На звуки скандала объявился менеджер. Как оказалось, менеджером была миниатюрная афроамериканка, которая, казалось, была напугана свирепостью этой новоиспеченной антирасистки, антикастеистки, женщины из высшей касты, испытавшей ярость от непривычного унижения. Менеджер рассыпалась в извинениях, но моей подруге они были без надобности.
Она выбежала из ресторана, и я за ней. Ей потребовалось некоторое время, чтобы успокоиться.
Часть меня хотела сказать ей: «Представь, что ты проходишь через что-то подобное почти каждый день, не зная, когда и как это может произойти. ТЫ бы так долго не протянула. Мы не можем позволить себе взрываться каждый раз, когда нами пренебрегают и игнорируют. Мы встаем, когда нам нужно, но мы должны найти способ не уходить каждый раз и дожить до следующего дня»
Часть меня возмущалась тем, что она могла позволить себе роскошь прийти в ярость и без последствий уйти после этого, хотя меня в таком случае обязательно бы ждали проблемы. Это тоже привилегия касты – уйти из ресторана так, как это сделала она. Это был показатель разного отношения к нам – она смогла прожить более сорока лет и не испытать того, с чем ежедневно сталкивается человек, рожденный в подчиненной касте, подобное отношение было так чуждо ей, так выбило ее из колеи, что она буквально взорвалась от возмущения.
Но часть меня желала, чтобы каждый человек в доминирующей касте, который отрицает и отклоняет, сводит к минимуму проблемы афроамериканцев и других маргинализованных людей, мог испытать то же, что и она. Она радикализировалась в считаные минуты. Она прекрасно знала, что люди обращались с ней иначе, когда она встречалась с другими представителями доминирующей касты. Она осознала это на собственном опыте.
И часть меня, самая большая часть меня, была счастлива видеть ее праведное негодование от моего имени, от ее собственного имени и от имени всех людей, которые каждый день терпят эти унижения. Мир стал бы лучше, если бы каждый мог хоть раз почувствовать то, что чувствовала она, и таким образом пробудиться.
Декабрь 2016 года, месяц после выборов
От него пахло пивом и табаком. Он был в кепке, как те люди на митингах, которые хотели снова сделать Америку великой, люди, которые победили на выборах месяцем ранее. Его живот выступал над пряжкой ремня. Годы оставили на его лице глубокие морщины, а на подбородке и щеках проступила щетина. Он флегматично кашлянул.

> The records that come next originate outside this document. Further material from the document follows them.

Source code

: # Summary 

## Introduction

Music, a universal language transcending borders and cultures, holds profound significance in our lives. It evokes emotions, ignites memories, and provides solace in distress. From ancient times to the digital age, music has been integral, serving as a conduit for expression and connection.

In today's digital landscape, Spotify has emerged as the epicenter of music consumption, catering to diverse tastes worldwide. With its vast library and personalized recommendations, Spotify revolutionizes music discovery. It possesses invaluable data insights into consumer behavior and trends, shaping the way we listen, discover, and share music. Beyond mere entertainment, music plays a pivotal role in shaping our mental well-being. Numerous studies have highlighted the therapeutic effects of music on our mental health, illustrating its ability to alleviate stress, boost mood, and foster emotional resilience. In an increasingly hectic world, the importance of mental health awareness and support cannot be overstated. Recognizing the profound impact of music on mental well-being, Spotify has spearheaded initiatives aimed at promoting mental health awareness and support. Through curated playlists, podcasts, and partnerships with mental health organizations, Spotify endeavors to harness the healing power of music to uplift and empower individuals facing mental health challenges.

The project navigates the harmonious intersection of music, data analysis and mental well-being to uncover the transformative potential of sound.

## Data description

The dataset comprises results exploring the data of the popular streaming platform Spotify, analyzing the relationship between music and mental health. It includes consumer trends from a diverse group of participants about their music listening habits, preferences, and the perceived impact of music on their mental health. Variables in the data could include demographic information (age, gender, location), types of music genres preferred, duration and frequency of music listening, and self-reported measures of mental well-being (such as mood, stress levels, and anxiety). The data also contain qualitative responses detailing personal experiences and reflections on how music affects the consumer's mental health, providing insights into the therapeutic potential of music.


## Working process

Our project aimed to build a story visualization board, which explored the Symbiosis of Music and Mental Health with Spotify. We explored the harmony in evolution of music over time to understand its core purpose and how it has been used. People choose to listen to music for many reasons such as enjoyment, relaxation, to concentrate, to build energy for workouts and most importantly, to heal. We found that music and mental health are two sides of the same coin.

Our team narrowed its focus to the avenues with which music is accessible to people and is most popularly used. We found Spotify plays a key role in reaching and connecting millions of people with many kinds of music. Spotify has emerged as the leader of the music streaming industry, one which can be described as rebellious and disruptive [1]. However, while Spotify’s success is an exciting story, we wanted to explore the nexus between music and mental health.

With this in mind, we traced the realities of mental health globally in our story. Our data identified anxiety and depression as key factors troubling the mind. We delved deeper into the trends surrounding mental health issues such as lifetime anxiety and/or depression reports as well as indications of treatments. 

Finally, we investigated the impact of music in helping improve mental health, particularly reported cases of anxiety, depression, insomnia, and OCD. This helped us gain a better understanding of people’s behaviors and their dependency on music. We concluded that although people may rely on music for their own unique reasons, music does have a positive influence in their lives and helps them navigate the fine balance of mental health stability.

Я позвонила в сантехническую компанию, потому что обнаружила в подвале воду, и вот кого мне прислали. Он стоял на пороге моей входной двери и, казалось, не ожидал, что ему откроет человек моей внешности. Это преимущественно белый район, с бегунами, велосипедистами и целеустремленными мамами в спортивных штанах для йоги, толкающими детские коляски, с веселыми песиками, возможно, лабрадудлями, бегущими позади. Грузовики озеленителей и бригады уборщиков едва успевают разойтись друг с другом на каждой боковой улочке. Я привыкла к такой реакции.
– А хозяйка дома? – спрашивает очередной листовщик или коммивояжер у меня, единственной женщины, которая появляется в их поле зрения. Не думаю, что подобными вопросами они добивались моего расположения. Конечно, я могла бы попытаться указать им на ошибку, дать возможность реабилитироваться и избавить от неловкости.
– Нет, ее здесь нет, – отвечаю я. Такой ответ не вызывает у них подозрений, они даже не пытаются задать мне уточняющие вопросы.
– Не знаете, когда вернется?
– Нет, не знаю, – продолжаю я. – Что мне ей передать, кто приходил?
Они протягивают мне визитку или флаер, и я успеваю только бросить взгляд на их удаляющиеся спины.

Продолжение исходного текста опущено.